ASSIGNMENT: Reproduce exactly the lines of the listing from the one containing "- Microsoft Outlook" to its final line, both included.

SUPPLIED MATERIAL:

=== Begin Enclosure ===

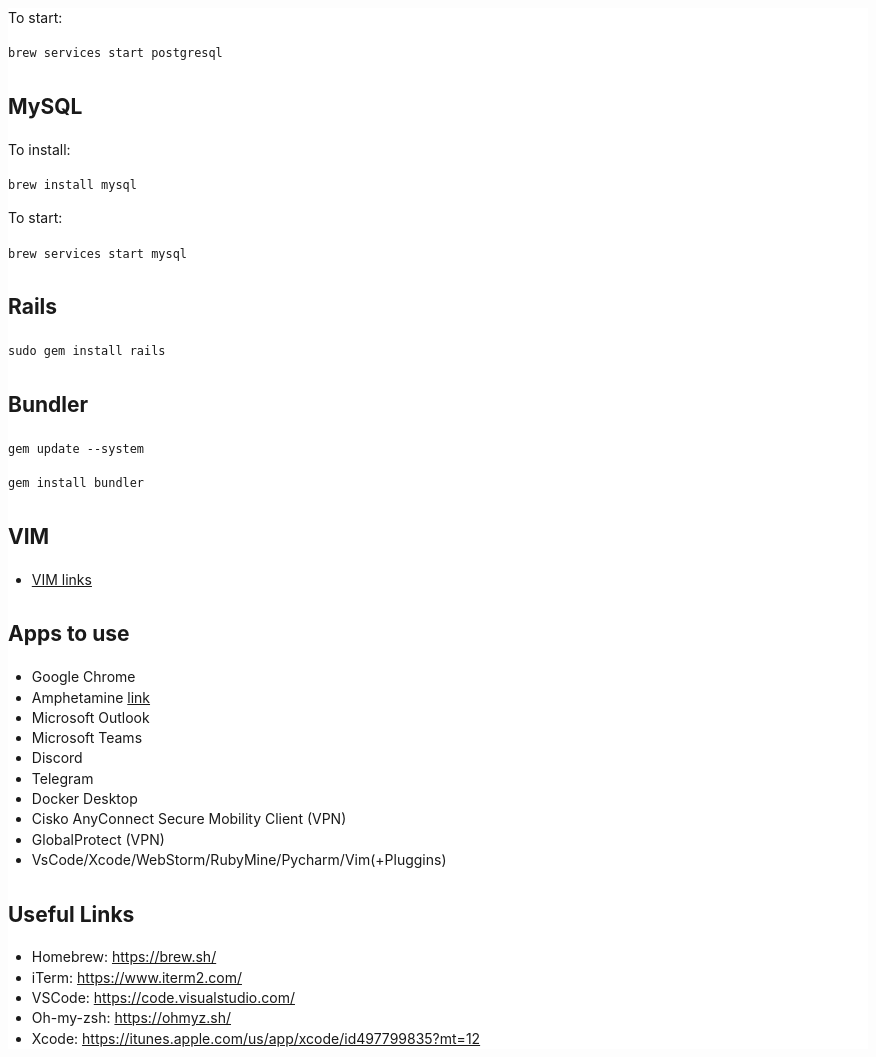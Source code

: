 To start:
```shell
brew services start postgresql
```  

## MySQL
To install:
```shell
brew install mysql
``` 

To start:
```shell
brew services start mysql
``` 

## Rails
```shell
sudo gem install rails
```

## Bundler
```shell
gem update --system
```
```shell
gem install bundler
```

## VIM
- [VIM links]

## Apps to use 
- Google Chrome
- Amphetamine [link]
- Microsoft Outlook
- Microsoft Teams
- Discord
- Telegram
- Docker Desktop
- Cisko AnyConnect Secure Mobility Client (VPN)
- GlobalProtect (VPN)
- VsCode/Xcode/WebStorm/RubyMine/Pycharm/Vim(+Pluggins)

 [VIM links]: <https://coderwall.com/p/1b5zcg/setup-vim-for-ruby-on-rails-osx>
 [Node.js]: <https://github.com/asdf-vm/asdf-nodejs>
 [yarn]: <https://yarnpkg.com/getting-started/install>
 [zsh]: <https://github.com/ohmyzsh/ohmyzsh/wiki/Installing-ZSH>
 [warp]: <https://app.warp.dev/>
 [nerdfonts]: <https://www.nerdfonts.com/>
 [starship]: <https://starship.rs/>
 [iterm2]: <https://www.iterm2.com/>
 [pdftk]: <https://www.pdflabs.com/tools/pdftk-the-pdf-toolkit/pdftk_server-2.02-mac_osx-10.11-setup.pkg>
 [vs code]: <https://code.visualstudio.com/>
 [xcode]: <https://itunes.apple.com/us/app/xcode/id497799835?mt=12>
 [link]: <https://apps.apple.com/us/app/amphetamine/id937984704?mt=12>

## Useful Links
- Homebrew: https://brew.sh/
- iTerm: https://www.iterm2.com/
- VSCode: https://code.visualstudio.com/
- Oh-my-zsh: https://ohmyz.sh/
- Xcode: https://itunes.apple.com/us/app/xcode/id497799835?mt=12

=== End Enclosure ===

FINISHED TASK:
- Microsoft Outlook
- Microsoft Teams
- Discord
- Telegram
- Docker Desktop
- Cisko AnyConnect Secure Mobility Client (VPN)
- GlobalProtect (VPN)
- VsCode/Xcode/WebStorm/RubyMine/Pycharm/Vim(+Pluggins)

 [VIM links]: <https://coderwall.com/p/1b5zcg/setup-vim-for-ruby-on-rails-osx>
 [Node.js]: <https://github.com/asdf-vm/asdf-nodejs>
 [yarn]: <https://yarnpkg.com/getting-started/install>
 [zsh]: <https://github.com/ohmyzsh/ohmyzsh/wiki/Installing-ZSH>
 [warp]: <https://app.warp.dev/>
 [nerdfonts]: <https://www.nerdfonts.com/>
 [starship]: <https://starship.rs/>
 [iterm2]: <https://www.iterm2.com/>
 [pdftk]: <https://www.pdflabs.com/tools/pdftk-the-pdf-toolkit/pdftk_server-2.02-mac_osx-10.11-setup.pkg>
 [vs code]: <https://code.visualstudio.com/>
 [xcode]: <https://itunes.apple.com/us/app/xcode/id497799835?mt=12>
 [link]: <https://apps.apple.com/us/app/amphetamine/id937984704?mt=12>

## Useful Links
- Homebrew: https://brew.sh/
- iTerm: https://www.iterm2.com/
- VSCode: https://code.visualstudio.com/
- Oh-my-zsh: https://ohmyz.sh/
- Xcode: https://itunes.apple.com/us/app/xcode/id497799835?mt=12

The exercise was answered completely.